Porsche n'eut guère le temps d'aligner sa 959 en compétition mais, le peu de fois où elle apparut, elle connut le succès comme aux 24 Heures du Mans 1986, où elle finit septième de la course et première de la catégorie IMSA.

Vue de trois quarts arrière, la 959 ne peut renier sa parenté avec la Porsche 911 de vingt ans son aînée.

La 959 passa brillamment l'examen des très probants rallyes africains avec deux succès, dont un doublé, sur trois participations au ParisDakar, en 1984 et 1986. Pour ce type d'épreuves, la 959, rebaptisée 961, évoluait dans une version simplifiée.

La hauteur de caisse est ajustable du tableau de bord mais, au-delà de 160 km/h, l'ordinateur la règle automatiquement à 120 mm.

La présentation et la finition de la 959, tout à fait dans la tradition Porsche, sont irréprochables. Il s'agit ici de la version Comfort avec sellerie cuir. Les deux places arrière sont symboliques.
La forme des rétroviseurs a été conçue de façon à offrir le minimum de résistance à l'air.
L'air qui a servi à refroidir les échangeurs des turbos est évacué par ces sorties grillagées.
Les vitres de phares suivent le profil de l'aile. Les prises d'air latérales alimentent le radiateur d'huile.

Le capot ouvert ne laisse pas entrevoir grand-chose du moteur.

Les pneus taille basse de 235/45 à l'arrière sont montés sur des jantes en alliage léger de 17 pouces.

L'ensemble des pièces constituant le six cylindres opposés à plat de la 959. Le bloc moteur refroidi par air est strié.

Parmi les nombreux avantages du six cylindres à plat, on notera sa compacité et son centre de gravité placé très bas. L'imposant ventilateur central est une caractéristique Porsche mais, dans le cas de la 959, seuls les deux blocs cylindres sont refroidis par air. Les culasses sont refroidies par eau selon un procédé utilisé sur les 962 des courses d'endurance.
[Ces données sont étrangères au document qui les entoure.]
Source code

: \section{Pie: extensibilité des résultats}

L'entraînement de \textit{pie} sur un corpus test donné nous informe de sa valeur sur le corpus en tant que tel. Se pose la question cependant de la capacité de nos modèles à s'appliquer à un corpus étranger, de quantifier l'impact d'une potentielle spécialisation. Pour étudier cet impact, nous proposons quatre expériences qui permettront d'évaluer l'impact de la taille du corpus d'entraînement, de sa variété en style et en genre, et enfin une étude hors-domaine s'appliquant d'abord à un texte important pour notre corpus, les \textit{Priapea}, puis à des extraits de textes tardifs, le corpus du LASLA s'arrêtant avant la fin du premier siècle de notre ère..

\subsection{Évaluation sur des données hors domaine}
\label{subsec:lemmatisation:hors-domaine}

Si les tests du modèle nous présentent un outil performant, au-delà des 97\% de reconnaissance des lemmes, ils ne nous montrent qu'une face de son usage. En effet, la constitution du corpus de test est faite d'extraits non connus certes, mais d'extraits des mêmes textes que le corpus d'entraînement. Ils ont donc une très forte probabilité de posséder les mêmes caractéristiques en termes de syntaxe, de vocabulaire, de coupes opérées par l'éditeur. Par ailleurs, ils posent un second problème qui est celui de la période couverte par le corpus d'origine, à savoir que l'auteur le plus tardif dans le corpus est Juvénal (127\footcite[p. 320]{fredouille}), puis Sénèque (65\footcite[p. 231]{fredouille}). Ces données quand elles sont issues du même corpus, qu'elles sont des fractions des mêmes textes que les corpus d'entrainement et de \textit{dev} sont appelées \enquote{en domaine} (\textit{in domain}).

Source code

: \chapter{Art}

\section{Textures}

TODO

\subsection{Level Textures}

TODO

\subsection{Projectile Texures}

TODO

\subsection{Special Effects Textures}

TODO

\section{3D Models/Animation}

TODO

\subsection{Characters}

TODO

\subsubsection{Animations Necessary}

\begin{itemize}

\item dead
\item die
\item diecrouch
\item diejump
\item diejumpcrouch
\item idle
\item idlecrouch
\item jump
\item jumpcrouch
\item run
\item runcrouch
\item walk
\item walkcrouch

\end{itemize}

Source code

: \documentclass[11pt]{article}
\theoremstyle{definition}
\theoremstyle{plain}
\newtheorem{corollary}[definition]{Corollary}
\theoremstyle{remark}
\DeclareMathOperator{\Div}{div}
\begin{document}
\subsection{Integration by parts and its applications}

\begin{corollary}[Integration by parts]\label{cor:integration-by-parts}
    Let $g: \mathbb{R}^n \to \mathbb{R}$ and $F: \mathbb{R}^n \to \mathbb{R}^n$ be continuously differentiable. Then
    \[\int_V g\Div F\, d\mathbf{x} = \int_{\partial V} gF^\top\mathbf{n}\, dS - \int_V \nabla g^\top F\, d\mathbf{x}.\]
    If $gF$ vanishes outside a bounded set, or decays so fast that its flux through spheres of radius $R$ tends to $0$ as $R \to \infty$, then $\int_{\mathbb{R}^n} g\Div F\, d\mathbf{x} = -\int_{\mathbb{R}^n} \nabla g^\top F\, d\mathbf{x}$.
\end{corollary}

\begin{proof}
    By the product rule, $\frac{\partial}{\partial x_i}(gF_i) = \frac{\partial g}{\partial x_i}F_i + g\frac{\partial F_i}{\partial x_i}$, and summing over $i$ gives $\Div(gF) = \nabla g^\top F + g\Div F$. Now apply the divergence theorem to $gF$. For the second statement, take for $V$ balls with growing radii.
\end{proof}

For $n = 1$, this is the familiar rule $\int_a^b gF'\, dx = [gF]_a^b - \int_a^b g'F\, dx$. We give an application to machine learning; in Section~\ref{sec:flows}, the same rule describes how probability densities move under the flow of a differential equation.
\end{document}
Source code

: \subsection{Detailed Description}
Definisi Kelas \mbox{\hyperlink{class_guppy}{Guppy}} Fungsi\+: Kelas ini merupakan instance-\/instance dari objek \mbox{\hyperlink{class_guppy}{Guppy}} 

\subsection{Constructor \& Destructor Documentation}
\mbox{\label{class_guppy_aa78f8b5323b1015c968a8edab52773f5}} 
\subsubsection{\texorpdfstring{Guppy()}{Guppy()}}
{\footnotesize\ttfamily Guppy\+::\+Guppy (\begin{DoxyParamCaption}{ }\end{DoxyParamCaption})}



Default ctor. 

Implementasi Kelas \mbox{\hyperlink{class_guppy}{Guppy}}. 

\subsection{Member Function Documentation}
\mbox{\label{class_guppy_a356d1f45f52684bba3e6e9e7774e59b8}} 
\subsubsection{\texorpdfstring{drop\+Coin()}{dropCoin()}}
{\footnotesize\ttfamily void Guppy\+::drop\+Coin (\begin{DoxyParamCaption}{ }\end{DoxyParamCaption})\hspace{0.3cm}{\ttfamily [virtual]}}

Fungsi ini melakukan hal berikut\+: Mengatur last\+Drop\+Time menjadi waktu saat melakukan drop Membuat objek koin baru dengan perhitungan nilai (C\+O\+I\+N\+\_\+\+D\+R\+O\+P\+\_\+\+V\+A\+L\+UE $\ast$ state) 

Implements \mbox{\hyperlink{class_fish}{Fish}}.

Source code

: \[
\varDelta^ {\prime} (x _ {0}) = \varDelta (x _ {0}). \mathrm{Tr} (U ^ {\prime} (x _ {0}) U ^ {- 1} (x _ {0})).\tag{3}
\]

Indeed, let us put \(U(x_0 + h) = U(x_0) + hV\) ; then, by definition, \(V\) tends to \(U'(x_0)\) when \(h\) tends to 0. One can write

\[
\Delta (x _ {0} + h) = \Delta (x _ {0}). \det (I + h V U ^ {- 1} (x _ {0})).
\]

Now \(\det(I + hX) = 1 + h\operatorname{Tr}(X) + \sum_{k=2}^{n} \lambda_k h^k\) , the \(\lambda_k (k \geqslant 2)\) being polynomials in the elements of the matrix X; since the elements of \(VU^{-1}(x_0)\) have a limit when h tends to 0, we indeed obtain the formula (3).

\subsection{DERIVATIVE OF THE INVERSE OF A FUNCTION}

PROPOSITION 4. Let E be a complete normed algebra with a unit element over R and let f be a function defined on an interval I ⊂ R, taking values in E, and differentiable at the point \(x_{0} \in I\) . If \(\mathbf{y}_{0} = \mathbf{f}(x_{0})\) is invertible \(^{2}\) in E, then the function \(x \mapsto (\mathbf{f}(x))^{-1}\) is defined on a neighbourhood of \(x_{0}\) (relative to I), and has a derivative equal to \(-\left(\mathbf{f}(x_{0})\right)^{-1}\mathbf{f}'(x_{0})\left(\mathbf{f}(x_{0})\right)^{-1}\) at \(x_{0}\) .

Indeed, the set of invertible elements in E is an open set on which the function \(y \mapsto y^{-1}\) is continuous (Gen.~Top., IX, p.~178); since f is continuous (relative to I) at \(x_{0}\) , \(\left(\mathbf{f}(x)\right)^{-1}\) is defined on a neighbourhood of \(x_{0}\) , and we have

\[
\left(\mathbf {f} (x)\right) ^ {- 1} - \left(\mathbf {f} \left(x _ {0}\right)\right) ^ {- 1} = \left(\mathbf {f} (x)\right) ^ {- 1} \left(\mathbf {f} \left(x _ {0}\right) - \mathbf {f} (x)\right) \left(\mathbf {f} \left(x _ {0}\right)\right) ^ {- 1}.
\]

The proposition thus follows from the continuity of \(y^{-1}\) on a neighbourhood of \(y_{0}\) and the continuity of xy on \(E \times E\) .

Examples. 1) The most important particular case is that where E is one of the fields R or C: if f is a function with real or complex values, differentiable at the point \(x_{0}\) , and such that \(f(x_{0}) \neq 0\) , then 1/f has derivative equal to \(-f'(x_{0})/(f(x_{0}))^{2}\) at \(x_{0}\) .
Sur cet éclaté, on distingue le système de transmission intégrale permanente, les doubles amortisseurs pour chacune des roues et les radiateurs d'eau et d'huile placés à l'avant.
La 959 est plus longue et plus large que la 911 mais l'habitacle n'est pas plus généreux pour autant. Surtout qu'il a été nécessaire de prévoir des passages de roues plus importants.
L'efficacité exceptionnelle du freinage fourni par les énormes disques ventilés est complétée par un système ABS. Fort de son expérience en compétition, Dunlop a développé des pneus « sécurité » qui ne déjantent pas pour la 959.
Les deux turbos sont positionnés en arrière et de chaque côté du moteur six cylindres. Ils n'alimentent pas chacun leur rangée de cylindres mais travaillent simultanément. En dessous de 4 500 tr/mn, un seul est en service. Le second n'intervient qu'au-delà de ce régime.